4) Ultimo punto, ma non meno importante, è che comunque la psicoterapia corporea è, e rimane, una psicoterapia. E non intendiamo con questo una metodologia che approcci solo lo psichico, o il verbale, ma un processo che tenda sia alla risoluzione dei sintomi sia alla ristrutturazione del funzionamento generale del paziente. La psicoterapia è, in questo senso, intesa come un processo complessivo, un iter, un percorso, nel quale sono indispensabili, sicuramente, un’esperienza profonda di regressione, un ripercorrere le tappe della propria vita, un ricostruire tramite la relazione con il terapeuta una “nuova storia” affettiva rispetto a quella della propria famiglia d’origine, un potere essere accolti, presi e tenuti totalmente, un’esperienza emozionale correttiva, una crescita della propria autonomia, una separazione.

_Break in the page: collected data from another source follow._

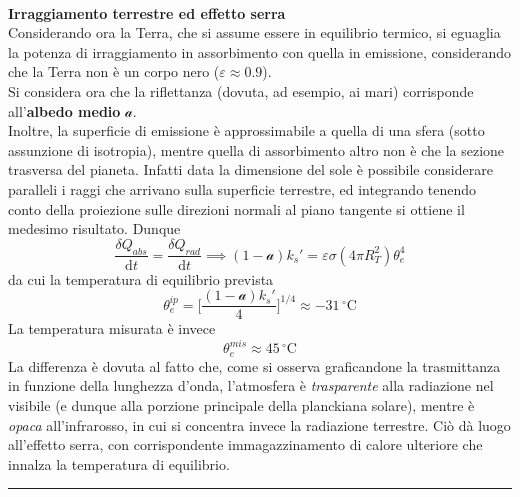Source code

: \documentclass[10pt, oneside]{book}
\newcommand{\celsius}{\, \mathrm{{}^\circ C}}
\newcommand{\infobox}[2]{\vspace{0.5cm}~\\ \textbf{#1} \hrulefill \vspace{0.2cm}\\#2 {}\,\\\hrule \vspace{0.5cm}}
\begin{document}
\infobox{Irraggiamento terrestre ed effetto serra}{Considerando ora la Terra, che si assume essere in equilibrio termico, si eguaglia la potenza di irraggiamento in assorbimento con quella in emissione, considerando che la Terra non è un corpo nero ($\varepsilon \approx 0.9$).\\
Si considera ora che la riflettanza (dovuta, ad esempio, ai mari) corrisponde all'\textbf{albedo medio} $\mathcal{a}$.\\
Inoltre, la superficie di emissione è approssimabile a quella di una sfera (sotto assunzione di isotropia), mentre quella di assorbimento altro non è che la sezione trasversa del pianeta. Infatti data la dimensione del sole è possibile considerare paralleli i raggi che arrivano sulla superficie terrestre, ed integrando tenendo conto della proiezione sulle direzioni normali al piano tangente si ottiene il medesimo risultato. Dunque
\[\frac{\delta Q_{abs}}{\mathrm{d} t} = \frac{\delta Q_{rad}}{\mathrm{d} t} \implies (1 - \mathcal{a}) k_s' = \varepsilon \sigma (4 \pi R_T^2) \theta_e^4\]
da cui la temperatura di equilibrio prevista
\[\theta_e^{ip}= \bigg[\frac{(1 -\mathcal{a}) k_s'}{4 }\bigg]^{1/4} \approx - 31 \celsius\]
La temperatura misurata è invece
\[\theta_e^{mis} \approx 45 \celsius\]
La differenza è dovuta al fatto che, come si osserva graficandone la trasmittanza in funzione della lunghezza d'onda, l'atmosfera è \textit{trasparente} alla radiazione nel visibile (e dunque alla porzione principale della planckiana solare), mentre è \textit{opaca} all'infrarosso, in cui si concentra invece la radiazione terrestre. Ciò dà luogo all'effetto serra, con corrispondente immagazzinamento di calore ulteriore che innalza la temperatura di equilibrio.
}
\end{document}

Dunque anche la psicoterapia corporea non può ridursi assolutamente ad un insieme di tecniche, ad un’applicazione meccanica di esercizi, ma si svolge e realizza i suoi obbiettivi grazie alla relazione con il terapeuta, ad una teoria della relazione, ad un uso metodologicamente ed eticamente corretto di tale relazione, ad una modificazione graduale ma profonda delle caratteristiche di questo rapporto particolare, dall’inizio via via sino alla sua conclusione.